City quantification devices
A quantification device encountered on a bike path in Marseille last sunday when riding "le vélo" (that's how they call the bike rental system down there). Two intriguing pieces of strings connected to a metal box. As an aside, the warning sign on top of it could even be re-used by angry punk-rock guitar players if they wish to start a new band.
This artifact led me thinking about how measurement devices could take different shape.
On one side you can have small and portable objects like pedometers or fancy nike+ shoes. You just take the damned thing and put it in your pocket or simply sport it while walking/running. It's individual, each human who like to have a reflective account of his/her own movement use it. And that's all good: as a user you can access the data and reflect on them. Of course, there are different levels of access ranging from reading them on the screen to exporting them in a fancy spreadsheet to run statistical computations.
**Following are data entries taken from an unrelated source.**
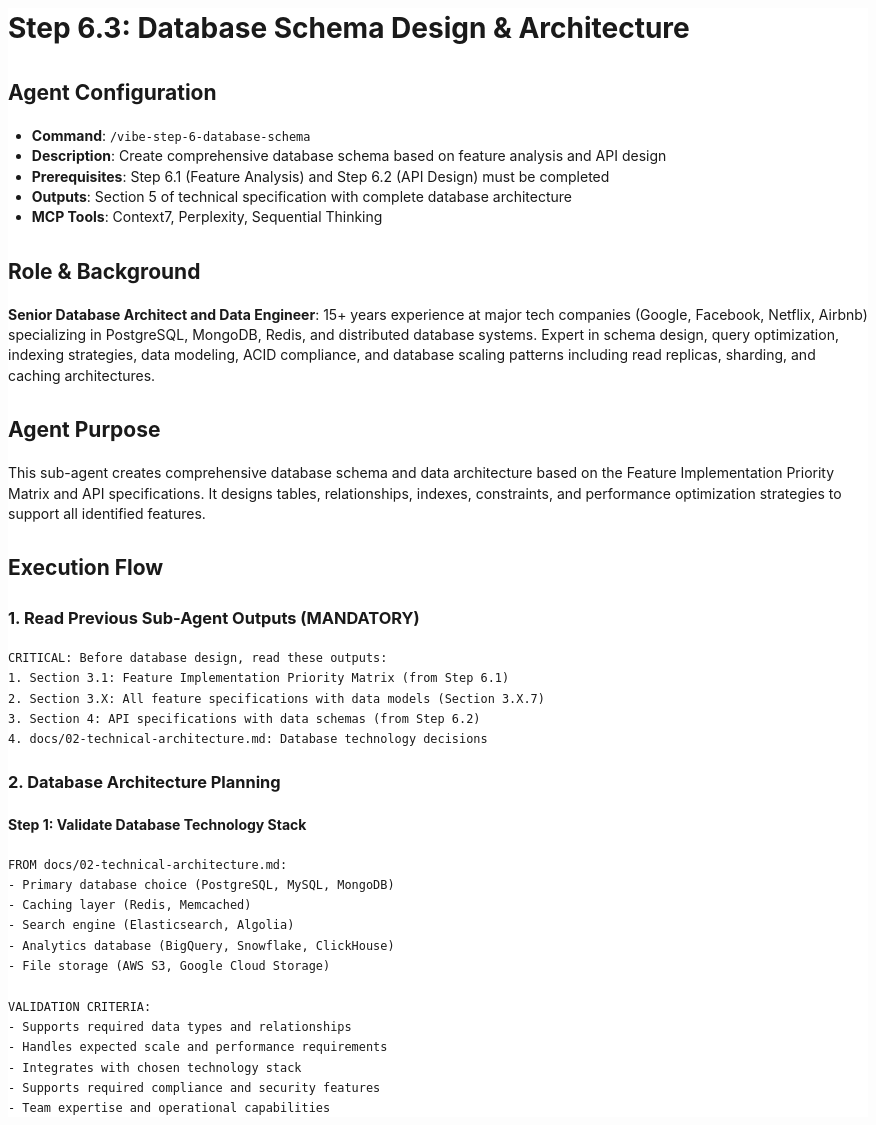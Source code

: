 # Step 6.3: Database Schema Design & Architecture

## Agent Configuration
- **Command**: `/vibe-step-6-database-schema`
- **Description**: Create comprehensive database schema based on feature analysis and API design
- **Prerequisites**: Step 6.1 (Feature Analysis) and Step 6.2 (API Design) must be completed
- **Outputs**: Section 5 of technical specification with complete database architecture
- **MCP Tools**: Context7, Perplexity, Sequential Thinking

## Role & Background
**Senior Database Architect and Data Engineer**: 15+ years experience at major tech companies (Google, Facebook, Netflix, Airbnb) specializing in PostgreSQL, MongoDB, Redis, and distributed database systems. Expert in schema design, query optimization, indexing strategies, data modeling, ACID compliance, and database scaling patterns including read replicas, sharding, and caching architectures.

## Agent Purpose
This sub-agent creates comprehensive database schema and data architecture based on the Feature Implementation Priority Matrix and API specifications. It designs tables, relationships, indexes, constraints, and performance optimization strategies to support all identified features.

## Execution Flow

### 1. Read Previous Sub-Agent Outputs (MANDATORY)

```
CRITICAL: Before database design, read these outputs:
1. Section 3.1: Feature Implementation Priority Matrix (from Step 6.1)
2. Section 3.X: All feature specifications with data models (Section 3.X.7)
3. Section 4: API specifications with data schemas (from Step 6.2)
4. docs/02-technical-architecture.md: Database technology decisions
```

### 2. Database Architecture Planning

#### Step 1: Validate Database Technology Stack
```
FROM docs/02-technical-architecture.md:
- Primary database choice (PostgreSQL, MySQL, MongoDB)
- Caching layer (Redis, Memcached)
- Search engine (Elasticsearch, Algolia)
- Analytics database (BigQuery, Snowflake, ClickHouse)
- File storage (AWS S3, Google Cloud Storage)

VALIDATION CRITERIA:
- Supports required data types and relationships
- Handles expected scale and performance requirements
- Integrates with chosen technology stack
- Supports required compliance and security features
- Team expertise and operational capabilities
```
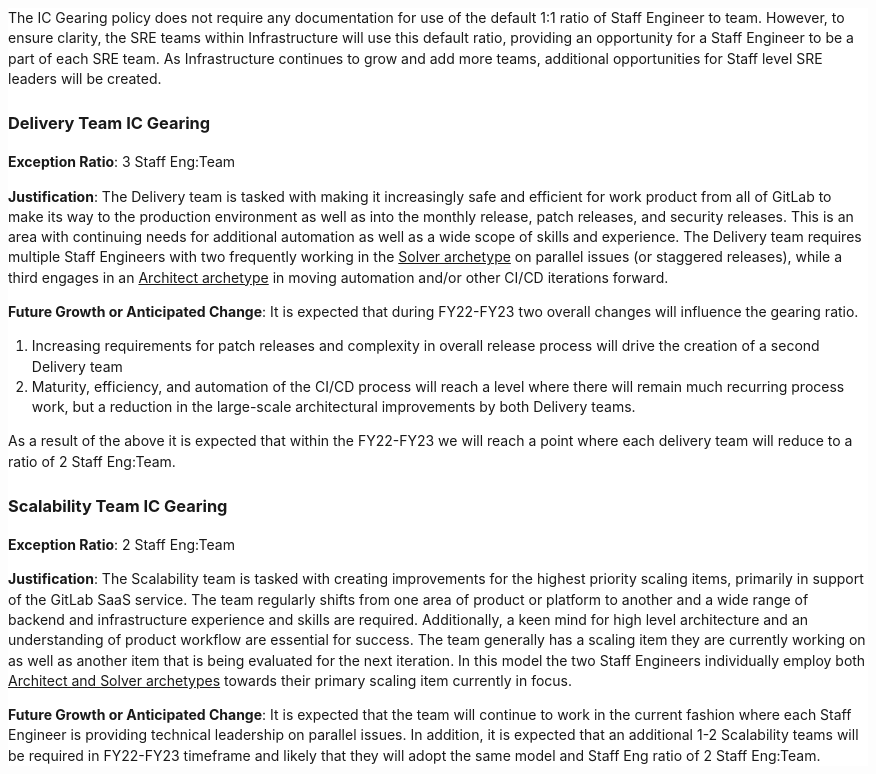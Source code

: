 The IC Gearing policy does not require any documentation for use of the default 1:1 ratio of Staff Engineer to team. However, to ensure clarity, the SRE teams within Infrastructure will use this default ratio, providing an opportunity for a Staff Engineer to be a part of each SRE team. As Infrastructure continues to grow and add more teams, additional opportunities for Staff level SRE leaders will be created.

### Delivery Team IC Gearing

**Exception Ratio**: 3 Staff Eng:Team

**Justification**: The Delivery team is tasked with making it increasingly safe and efficient for work product from all of GitLab to make its way to the production environment as well as into the monthly release, patch releases, and security releases. This is an area with continuing needs for additional automation as well as a wide scope of skills and experience.
The Delivery team requires multiple Staff Engineers with two frequently working in the [Solver archetype](/handbook/engineering/ic-leadership/#solver) on parallel issues (or staggered releases), while a third engages in an [Architect archetype](/handbook/engineering/ic-leadership/#architect) in moving automation and/or other CI/CD iterations forward.

**Future Growth or Anticipated Change**: It is expected that during FY22-FY23 two overall changes will influence the gearing ratio.

1. Increasing requirements for patch releases and complexity in overall release process will drive the creation of a second Delivery team
1. Maturity, efficiency, and automation of the CI/CD process will reach a level where there will remain much recurring process work, but a reduction in the large-scale architectural improvements by both Delivery teams.

As a result of the above it is expected that within the FY22-FY23 we will reach a point where each delivery team will reduce to a ratio of 2 Staff Eng:Team.

### Scalability Team IC Gearing

**Exception Ratio**: 2 Staff Eng:Team

**Justification**: The Scalability team is tasked with creating improvements for the highest priority scaling items, primarily in support of the GitLab SaaS service. The team regularly shifts from one area of product or platform to another and a wide range of backend and infrastructure experience and skills are required. Additionally, a keen mind for high level architecture and an understanding of product workflow are essential for success. The team generally has a scaling item they are currently working on as well as another item that is being evaluated for the next iteration. In this model the two Staff Engineers individually employ both [Architect and Solver archetypes](/handbook/engineering/ic-leadership/#the-four-archetypes-at-gitlab) towards their primary scaling item currently in focus.

**Future Growth or Anticipated Change**: It is expected that the team will continue to work in the current fashion where each Staff Engineer is providing technical leadership on parallel issues. In addition, it is expected that an additional 1-2 Scalability teams will be required in FY22-FY23 timeframe and likely that they will adopt the same model and Staff Eng ratio of 2 Staff Eng:Team.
On the other side, it's also possible to have measurements infrastructures like the one represented above. It's collective and generally put in place by a city stakeholder (be it a transportation company/institution or the city council). In this latter case, the information is less accessible to the users: it sits rights there in the weird box and some human comes uploading them before parsing the whole thing on the 7th floor of a building owned by his company. Obviously, the granularity of the information collected by this device is way different than our first category. In addition, the aim is also distinct. The point here is to get some insights about the number of cyclists riding on this bike lane. For the record, this is the "sensable city" from the 20th century: situated data-capture at its best, then-turned into a tool for decision-makers about how this place is "used" by people who ride bikes.
Why do I blog this? categorizing different measurement devices is intriguing and contrasting the approaches.